I guess it had to happen…

… at some point.

Yes, my first ‘accident’, just after writing the previous post, I headed out to do some food shopping. So stupidly enough I was simply going down to the shops (not even a mile away!) when approaching a green traffic light a blue Ford Mondeo (number plate started with MM) came out from nowhere and cleverly thought to squeeze between me and a Golf turning right. Problem was, I had a kerbed island to my left and had nowhere to go, either I hit the car or the island glow box, I went for the latter went smack onto the ground and landed on my right wrist. I thank my lucky start there were no cars behind me.

The guy stopped, apologised, asked if I was ok and if I wanted to take his number, I was so shaken I just replied “no, I just want you NOT to hit cyclists”. Should I have got his number? I was shocked and furious at his stupidity (I did want to stamp on his head, sorry!) I just wanted to see the back of him. Bike was fine, I was fine, ish, and I just wanted to get back on the saddle.
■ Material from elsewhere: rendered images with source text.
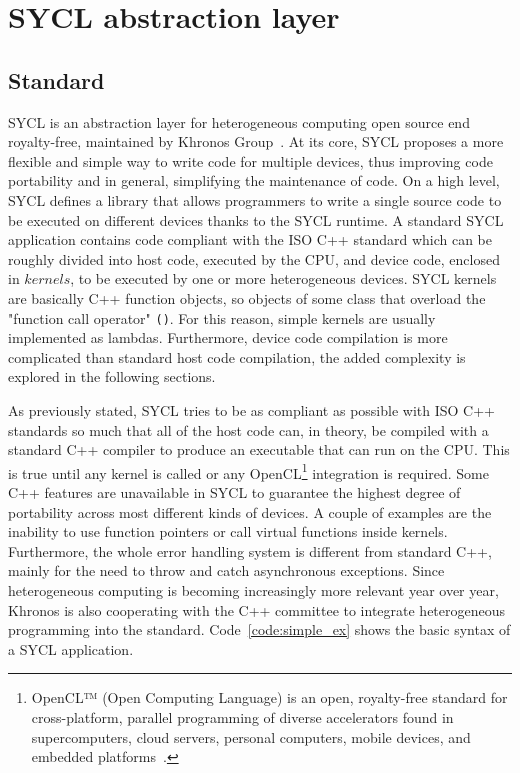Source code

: \chapter{SYCL abstraction layer}
\label{ch:2}
\section{Standard}
\label{ch:sycl_standard}
SYCL is an abstraction layer for heterogeneous computing open source end royalty-free, maintained by Khronos Group~\cite{khronos}. At its core, SYCL proposes a more flexible and simple way to write code for multiple devices, thus improving code portability and in general, simplifying the maintenance of code. On a high level, SYCL defines a library that allows programmers to write a single source code to be executed on different devices thanks to the SYCL runtime. A standard SYCL application contains code compliant with the ISO C++ standard which can be roughly divided into host code, executed by the CPU, and device code, enclosed in $kernels$, to be executed by one or more heterogeneous devices. SYCL kernels are basically C++ function objects, so objects of some class that overload the "function call operator" \texttt{()}. For this reason, simple kernels are usually implemented as lambdas. Furthermore, device code compilation is more complicated than standard host code compilation, the added complexity is explored in the following sections. 

As previously stated, SYCL tries to be as compliant as possible with ISO C++ standards so much that all of the host code can, in theory, be compiled with a standard C++ compiler to produce an executable that can run on the CPU. This is true until any kernel is called or any OpenCL\footnote{OpenCL™ (Open Computing Language) is an open, royalty-free standard for cross-platform, parallel programming of diverse accelerators found in supercomputers, cloud servers, personal computers, mobile devices, and embedded platforms~\cite{OpenCL}.} integration is required. Some C++ features are unavailable in SYCL to guarantee the highest degree of portability across most different kinds of devices. A couple of examples are the inability to use function pointers or call virtual functions inside kernels. Furthermore, the whole error handling system is different from standard C++, mainly for the need to throw and catch asynchronous exceptions. Since heterogeneous computing is becoming increasingly more relevant year over year, Khronos is also cooperating with the C++ committee to integrate heterogeneous programming into the standard. Code~\ref{code:simple_ex} shows the basic syntax of a SYCL application.

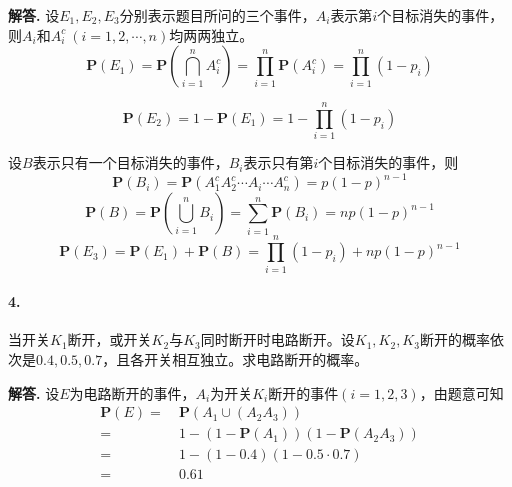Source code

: \documentclass[12pt, a4paper, oneside]{ctexart}
\newenvironment{solution}{\par\noindent\textbf{解答. }}{\bigskip\par}
\begin{document}
\begin{solution}
    设$E_1,E_2,E_3$分别表示题目所问的三个事件，$A_i$表示第$i$个目标消失的事件，则$A_i$和$A_i^c\ (i=1,2,\cdots, n)$均两两独立。
    \begin{equation*}
        \textbf{P}(E_1) = \textbf{P}\left(\bigcap_{i=1}^nA_i^c\right) = \prod_{i=1}^n\textbf{P}(A_i^c) = \prod_{i=1}^n(1-p_i)
    \end{equation*}

    \begin{equation*}
        \textbf{P}(E_2) = 1-\textbf{P}(E_1) = 1-\prod_{i=1}^n(1-p_i)
    \end{equation*}

    设$B$表示只有一个目标消失的事件，$B_i$表示只有第$i$个目标消失的事件，则
    \begin{equation*}
        \textbf{P}(B_i) = \textbf{P}(A_1^cA_2^c\cdots A_i\cdots A_n^c) = p(1-p)^{n-1}
    \end{equation*}
    \begin{equation*}
        \textbf{P}(B) = \textbf{P}\left(\bigcup_{i=1}^nB_i\right) = \sum_{i=1}^n\textbf{P}(B_i) = np(1-p)^{n-1}
    \end{equation*}
    \begin{equation*}
        \textbf{P}(E_3) = \textbf{P}(E_1) + \textbf{P}(B) = \prod_{i=1}^n(1-p_i) + np(1-p)^{n-1}
    \end{equation*}
\end{solution}
\paragraph{4.}当开关$K_1$断开，或开关$K_2$与$K_3$同时断开时电路断开。设$K_1,K_2,K_3$断开的概率依次是$0.4,0.5,0.7$，且各开关相互独立。求电路断开的概率。
\begin{solution}
    设$E$为电路断开的事件，$A_i$为开关$K_i$断开的事件$(i=1,2,3)$，由题意可知
    \begin{equation*}
        \begin{aligned}
            \textbf{P}(E) =&\ \textbf{P}(A_1\cup(A_2A_3))\\
            =&\ 1-(1-\textbf{P}(A_1))(1-\textbf{P}(A_2A_3))\\
            =&\ 1-(1-0.4)(1-0.5\cdot 0.7)\\
            =&\ 0.61
        \end{aligned}
    \end{equation*}
\end{solution}
\end{document}
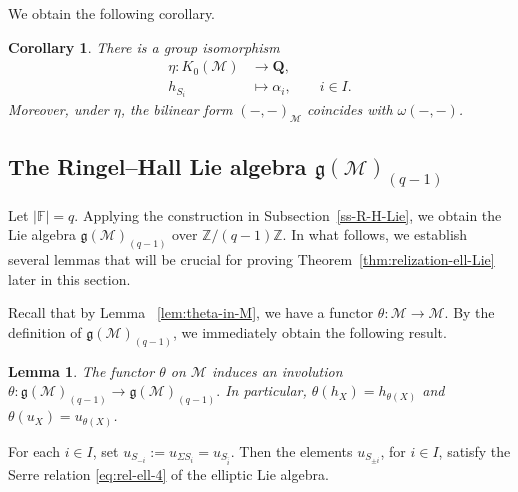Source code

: \documentclass[12pt,reqno]{amsart}
\numberwithin{equation}{section}
\newcommand{\go}{{K_0}}
\newtheorem{corollary}[theorem]{Corollary}
\newtheorem{lemma}[theorem]{Lemma}
\begin{document}
	We obtain the following corollary.
	\begin{corollary}\label{cor:Q=K0(M)}
		There is a group isomorphism
		\begin{align*}
			\eta:\go(\mathcal{M}) &\longrightarrow \mathbf{Q},\\
			h_{S_i} &\longmapsto \alpha_i,\qquad i\in I.
		\end{align*}
		Moreover, under $\eta$, the bilinear form $(-,-)_{\mathcal{M}}$ coincides with $\omega(-,-)$.
	\end{corollary}
	
	
	
	\subsection{The Ringel--Hall Lie algebra $\mathfrak{g}(\mathcal{M})_{(q-1)}$ }
	Let $|\mathbb{F}|=q$. Applying the construction in
	Subsection~\ref{ss-R-H-Lie}, we obtain the Lie algebra
	$\mathfrak{g}(\mathcal{M})_{(q-1)}$ over
	$\mathbb{Z}/(q-1)\mathbb{Z}$. In what follows, we establish several lemmas that will be crucial for proving Theorem~\ref{thm:relization-ell-Lie} later in this section.
	
	Recall that by Lemma ~\ref{lem:theta-in-M}, we have a functor $\theta:\mathcal{M}\rightarrow\mathcal{M}$.
	By the definition of $\mathfrak{g}(\mathcal{M})_{(q - 1)}$, we immediately obtain the following result. 
	
	\begin{lemma}
		The functor $\theta$ on $\mathcal{M}$
		induces an involution
		$\theta:
		\mathfrak{g}(\mathcal{M})_{(q-1)}
		\rightarrow
		\mathfrak{g}(\mathcal{M})_{(q-1)}.$
		In particular,
		$\theta(h_X)=h_{\theta(X)}
		$ and $\theta(u_X)=u_{\theta(X)}$.
	\end{lemma}
	
	
	For each $i\in I$, set $u_{S_{-i}}:=u_{\Sigma S_i}=u_{S_{\bar i}}$. Then the elements $u_{S_{\pm i}}$, for $i\in I$, satisfy the Serre relation \eqref{eq:rel-ell-4} of the elliptic Lie algebra.
	
	
	
\end{document}
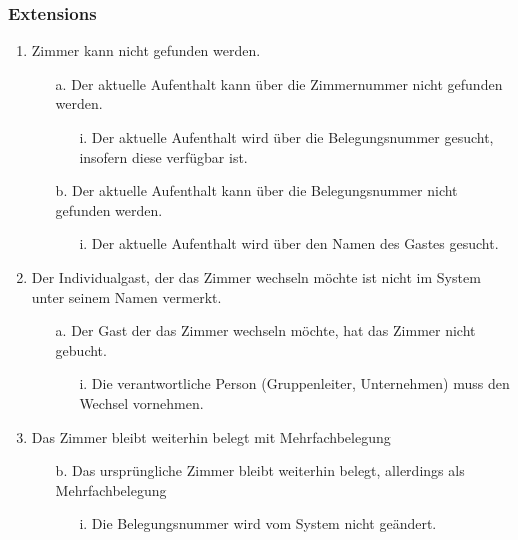 \documentclass[./detailed_overview_usecases.tex]{subfiles}
\begin{document}
    \subsubsection*{Extensions}
    \begin{enumerate}
        \item Zimmer kann nicht gefunden werden.
            \begin{itemize}
                \item[a.] Der aktuelle Aufenthalt kann über die Zimmernummer nicht gefunden werden.
                    \begin{itemize}
                         \item[i.] Der aktuelle Aufenthalt wird über die Belegungsnummer gesucht, insofern diese verfügbar ist.
                    \end{itemize}
                \item[b.] Der aktuelle Aufenthalt kann über die Belegungsnummer nicht gefunden werden.
                       \begin{itemize}
                           \item[i.] Der aktuelle Aufenthalt wird über den Namen des Gastes gesucht.
                        \end{itemize}
            \end{itemize}
        \setcounter{enumi}{2}
        \item Der Individualgast, der das Zimmer wechseln möchte ist nicht im System unter seinem Namen vermerkt.
        \begin{itemize}
            \item[a.] Der Gast der das Zimmer wechseln möchte, hat das Zimmer nicht gebucht.
                \begin{itemize}
                    \item[i.] Die verantwortliche Person (Gruppenleiter, Unternehmen) muss den Wechsel vornehmen.
                \end{itemize}
        \end{itemize}
        \item Das Zimmer bleibt weiterhin belegt mit Mehrfachbelegung
        \begin{itemize}
            \item[b.] Das ursprüngliche Zimmer bleibt weiterhin belegt, allerdings als Mehrfachbelegung
                \begin{itemize}
                        \item[i.] Die Belegungsnummer wird vom System nicht geändert.

\end{itemize}
\end{itemize}
\end{enumerate}
\end{document}

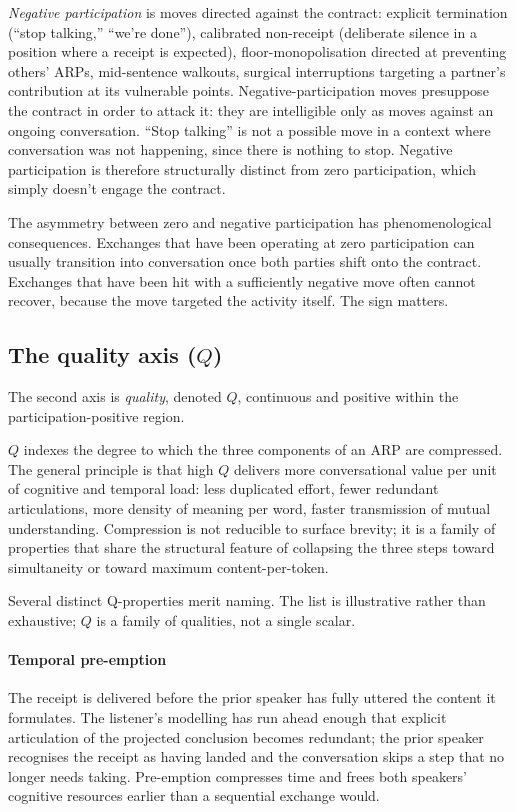 \emph{Negative participation} is moves directed against the contract: explicit termination (``stop talking,'' ``we're done''), calibrated non-receipt (deliberate silence in a position where a receipt is expected), floor-monopolisation directed at preventing others' ARPs, mid-sentence walkouts, surgical interruptions targeting a partner's contribution at its vulnerable points. Negative-participation moves presuppose the contract in order to attack it: they are intelligible only as moves against an ongoing conversation. ``Stop talking'' is not a possible move in a context where conversation was not happening, since there is nothing to stop. Negative participation is therefore structurally distinct from zero participation, which simply doesn't engage the contract.

The asymmetry between zero and negative participation has phenomenological consequences. Exchanges that have been operating at zero participation can usually transition into conversation once both parties shift onto the contract. Exchanges that have been hit with a sufficiently negative move often cannot recover, because the move targeted the activity itself. The sign matters.

\subsection{The quality axis ($Q$)}

The second axis is \emph{quality}, denoted $Q$, continuous and positive within the participation-positive region.

$Q$ indexes the degree to which the three components of an ARP are compressed. The general principle is that high $Q$ delivers more conversational value per unit of cognitive and temporal load: less duplicated effort, fewer redundant articulations, more density of meaning per word, faster transmission of mutual understanding. Compression is not reducible to surface brevity; it is a family of properties that share the structural feature of collapsing the three steps toward simultaneity or toward maximum content-per-token.

Several distinct Q-properties merit naming. The list is illustrative rather than exhaustive; $Q$ is a family of qualities, not a single scalar.

\paragraph{Temporal pre-emption} The receipt is delivered before the prior speaker has fully uttered the content it formulates. The listener's modelling has run ahead enough that explicit articulation of the projected conclusion becomes redundant; the prior speaker recognises the receipt as having landed and the conversation skips a step that no longer needs taking. Pre-emption compresses time and frees both speakers' cognitive resources earlier than a sequential exchange would.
What should have I done in your opinion?

I guess after 4 months of cycling it kinda had to happen (sad though that this is to be expected) but still. I now have the suspicion he was on his mobile while driving, anyway “ifs” are no good.

A very nice cyclist behind me stopped and checked if I was ok. That was nice of him as no other car or pedestrian bothered to stop.

Anyway, onwards and upwards. I did go to the shops in the end, there’s no stopping me from making apple crumble tonight!


21 responses to “I guess it had to happen…

  1. Oh no! I am so glad that you and your bike are okay. Honestly, I would have probably done the same thing you did. Just wanted the man to go away, and not to deal with him anymore.

    • Thanks Kara : ) The kind cyclist, who stopped to see I was ok said I should have taken his number and reported him. He was probably right. I just hope that the driver was shaken as I was and thought better next time before cutting cyclists off like that.

  2. Oh gosh 😦 glad you and the bike are okay. Take care and make sure you take it easy over the next couple of days.

  3. Should you have taken his number? Yes, but then that’s easier said than done.

    At least he had some decency to stop and give you the opportunity to stamp on his head, but then he really should have had the intelligence not to put his self-importance before your safety. The sad truth is that his behavior isn’t unique.

    The most important thing is, as Kara & Charlie have said is that you are like Bonds Vodka Martini, but basically okay!

    The second most important from a bicycle point of view, is that upon realising you were okay, you got back in the saddle.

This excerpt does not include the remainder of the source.